In Manila there is a place where you can custom order forgeries of nearly any official document you desire. You can get an Oxford diploma, a Canadian driving licence or an American MD and a prescription pad. It’s cheap and fast, although somewhat dangerous and, of course, illegal.

Cover photo: Claro M. Recto Avenue is one of the prin­cipal commercial roads in north central Manila. Here document counterfeiters openly offer to create fake documents of all kinds. Among the most popular are IDs, birth certificates, marriage licences, medical certifications, fake receipts, university diplomas, driving licences and boating licences. (Photo: Renoir Amba)

Her furtive voice is nearly lost in the cacophony of the nearby traffic. ‘Do you want it to say magna or summa cum laude?’ asks the short, stocky woman with the buzz cut. ‘Are you sure this is all you want? We can do anything.’ She gestures at a thin 3 × 2 ft (1 × 0.6 m) wooden placard that has been plastered edge-to-edge with an impressive assortment of official-looking papers. Though diplomas are the stock-in-trade here, transcripts, licences, passports, letters of endorsement, court papers, affidavits, seals, stamps, receipts, cheques, awards, badges, bank documents and identification cards of all sorts are also available on short order, the possibilities limited only by one’s imagination.

The prospects are as astounding as the array of papers.
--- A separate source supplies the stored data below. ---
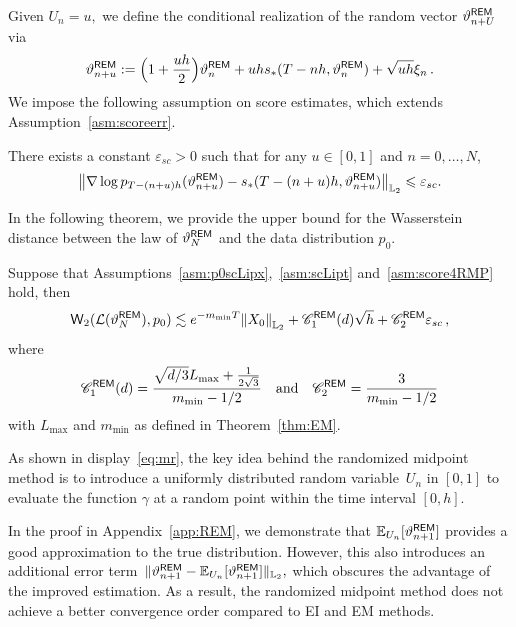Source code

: \documentclass[11pt]{article}
\def\Ltwo{\mathbb L_2}
\def\wass{{\sf W}}
\def\l|{\left\lVert}
\def\r|{\right\rVert}
\def\E{\mathbb E}
\begin{document}
Given $U_n=u,$ we define the conditional realization of the random vector $\vartheta^{\sf REM}_{n+U}$ via
\begin{align*}
\vartheta^{\sf REM}_{n+u}:= \Big(1+\frac{uh}{2}\Big)\vartheta_n^{\sf REM}+uhs_*(T-nh,\vartheta_n^{\sf REM})+\sqrt{uh}\xi_n\,.
\end{align*}
We impose the following assumption on score estimates, which extends Assumption~\ref{asm:scoreerr}.
\begin{assumption}
    \label{asm:score4RMP}
    There exists a constant $\varepsilon_{sc}>0$ such that for any $u\in[0,1]$ and $n=0,\dots,N$,
    \begin{align*}
        \l|\nabla\log p_{T-(n+u)h}(\vartheta_{n+u}^{\sf REM})-s_*(T-(n+u)h,\vartheta_{n+u}^{\sf REM})\r|_{\Ltwo} 
        \leqslant \varepsilon_{sc}.
    \end{align*}
\end{assumption}
\vspace{-0.2cm}
In the following theorem, we provide the upper bound for the Wasserstein distance between the law of $\vartheta_N^{\sf REM}$ and the data distribution $p_0$.
\begin{theorem}
    \label{thm:RMPEM}
    Suppose that Assumptions~\ref{asm:p0scLipx},~\ref{asm:scLipt} and~\ref{asm:score4RMP} hold, then 
    \begin{align*}
        \wass_2(\mathcal{L}(\vartheta_N^{\sf REM}),p_0)\lesssim e^{-m_{\min}T}\l|X_0\r|_{\Ltwo}+\mathscr C_1^{\sf REM}(d)\sqrt{h}+\mathscr C_2^{\sf REM}\varepsilon_{sc}\,,
    \end{align*}
    where 
    \begin{align*}
       \mathscr C_1^{\sf REM}(d)=\dfrac{\sqrt{d/3}L_{\max}+\frac{1}{2\sqrt{3}}}{m_{\min}-1/2}~~\text{ and }~~ 
       \mathscr C_2^{\sf REM}=\dfrac{3}{m_{\min}-1/2}
    \end{align*}
    with $L_{\max}$ and $m_{\min}$ as defined in Theorem~\ref{thm:EM}.
\end{theorem}
As shown in display~\eqref{eq:mr}, the key idea behind the randomized midpoint method is to introduce a uniformly distributed random variable~$U_n$ in $[0,1]$ to evaluate the function $\gamma$ at a random point within the time interval $[0,h]$.

In the proof in Appendix~\ref{app:REM}, we demonstrate that $\E_{U_n}[\vartheta_{n+1}^{\sf REM}]$ provides a good approximation to the true distribution. 
However, this also introduces an additional error term~$\|\vartheta^{\sf REM}_{n+1}-\E_{U_n}[\vartheta^{\sf REM}_{n+1}]\|_{\Ltwo},$ which obscures the advantage of the improved estimation. As a result, the randomized midpoint method does not achieve a better convergence order compared to {\sf EI} and {\sf EM} methods.
\end{document}
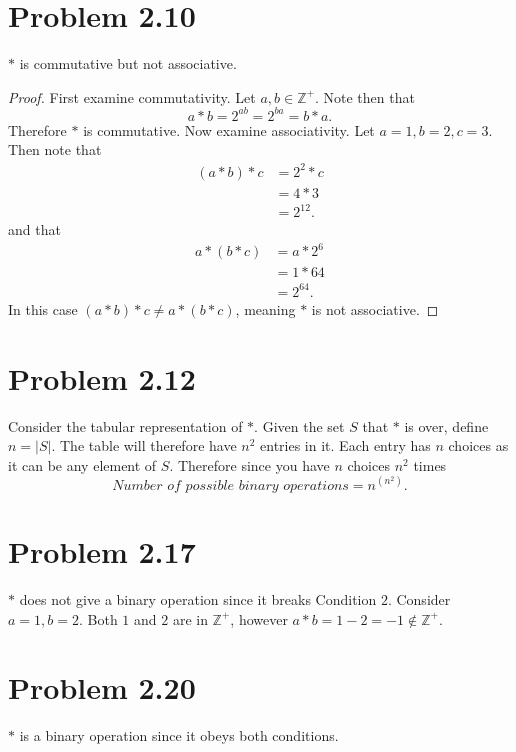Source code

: \documentclass[12pt]{extarticle}
\begin{document}
\section*{Problem 2.10}

$*$ is commutative but not associative.

\begin{proof}
	First examine commutativity. Let $a,b \in \mathbb{Z}^+$. Note then that
	\[
		a * b = 2^{ab} = 2^{ba} = b * a
	.\]
	Therefore $*$ is commutative. Now examine associativity. Let $a = 1, b = 2, c = 3$. Then note that
	\begin{align*}
		(a * b) * c &= 2^{2} * c \\
								&= 4 * 3 \\
								&= 2^{12}
	.\end{align*}
	and that
	\begin{align*}
		a * (b * c) &= a * 2^{6} \\
								&= 1 * 64 \\
								&= 2^{64}
	.\end{align*}
	In this case $(a * b) * c \neq a * (b * c)$, meaning $*$ is not associative.
\end{proof}

\section*{Problem 2.12}

Consider the tabular representation of $*$. Given the set $S$ that $*$ is over, define $n = |S|$. The table will therefore have $n^2$ entries in it. Each entry has $n$ choices as it can be any element of $S$. Therefore since you have $n$ choices $n^2$ times
\[
	\textit{Number of possible binary operations} = n^{(n^2)}
.\]

\section*{Problem 2.17}

$*$ does not give a binary operation since it breaks Condition $2$. Consider $a = 1, b = 2$. Both $1$ and $2$ are in $\mathbb{Z}^+$, however $a * b = 1 - 2 = -1 \notin \mathbb{Z}^+$.

\section*{Problem 2.20}

$*$ is a binary operation since it obeys both conditions.
\end{document}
Who could I be? What could I be? For a moment, I consider a liquor permit, a pilot’s licence, or a Reuters press badge, and in an age of biometric scanners and genetic testing, it’s alluring to consider that one might still be able to design (or redesign) a functional identity with a few scraps of parchment and plastic.
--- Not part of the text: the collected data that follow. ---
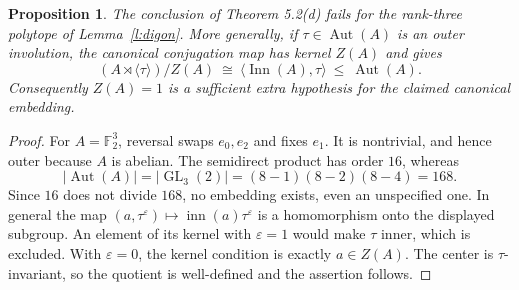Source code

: \documentclass[11pt,a4paper]{article}
\newtheorem{proposition}{Proposition}
\newcommand{\Aut}{\operatorname{Aut}}
\newcommand{\Inn}{\operatorname{Inn}}
\newcommand{\F}{\mathbb F}
\begin{document}
\begin{proposition}\label{p:embedding}
The conclusion of Theorem 5.2(d) fails for the rank-three polytope of
Lemma~\ref{l:digon}. More generally, if $\tau\in\Aut(A)$ is an outer
involution, the canonical conjugation map has kernel $Z(A)$ and gives
\[
 (A\rtimes\langle\tau\rangle)/Z(A)
       \ \cong\ \langle\Inn(A),\tau\rangle\ \leq\ \Aut(A).
\]
Consequently $Z(A)=1$ is a sufficient extra hypothesis for the claimed
canonical embedding.
\end{proposition}
\begin{proof}
For $A=\F_2^3$, reversal swaps $e_0,e_2$ and fixes $e_1$. It is nontrivial,
and hence outer because $A$ is abelian. The semidirect product has order
$16$, whereas
\[
 |\Aut(A)|=|\operatorname{GL}_3(2)|=(8-1)(8-2)(8-4)=168.
\]
Since $16$ does not divide $168$, no embedding exists, even an unspecified
one. In general the map $(a,\tau^\varepsilon)\mapsto
\operatorname{inn}(a)\tau^\varepsilon$ is a homomorphism onto the displayed
subgroup. An element of its kernel with $\varepsilon=1$ would make $\tau$
inner, which is excluded. With $\varepsilon=0$, the kernel condition is
exactly $a\in Z(A)$. The center is $\tau$-invariant, so the quotient is
well-defined and the assertion follows.
\end{proof}
\end{document}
In the end I settle on a diploma from Harvard University, a New York state driver’s licence, a Philippine birth certificate and a Pulitzer Prize.

Forged diplomas produced in the streets of Manila, Philippines. The author paid 400 Philippine pesos (€8.60 or US$9.00) for the ‘Hardvard’ diploma, and 300 pesos (€6.45 or US$6.80) for the Pulitzer Prize, plus 150 pesos (€3.25 or US$3.40) for the research fee, since no original was supplied. The documents were shipped to the Netherlands, where they were framed at the local art store for €192 (US$200).

‘Write the name you want printed here,’ she mutters, her words nearly inaudible under the jeepney and pedestrian noise. As we finalise the deal, a small group of bystanders gathers around her like gadflies. She tries to shoo them off while dashing off a brief text on an battered mobile phone. ‘Meet me back here tomorrow, but you can pay me half now,’ she says, before taking the money and disappearing into the crowd.

I am in Manila, the Philippines, in a dubious and sometimes ominous district called Recto where one can order virtually any type of official document to spec. Named after Claro M. Recto, esteemed Philippine statesman and poet, the district commonly referred to as ‘Recto U’ sprang up adjacent to the capital city’s university belt in the 1960s, filling the demand for black-market term papers and fake report cards. The operation, reportedly run by a local syndicate, has expanded to specialise in a whole spectrum of spurious credentials, both local and foreign.

There is nothing false about the grim atmosphere that pervades Recto even at high noon. It’s the kind of place where people wear their backpacks in front and hurry to get wherever they are going as quickly as they can.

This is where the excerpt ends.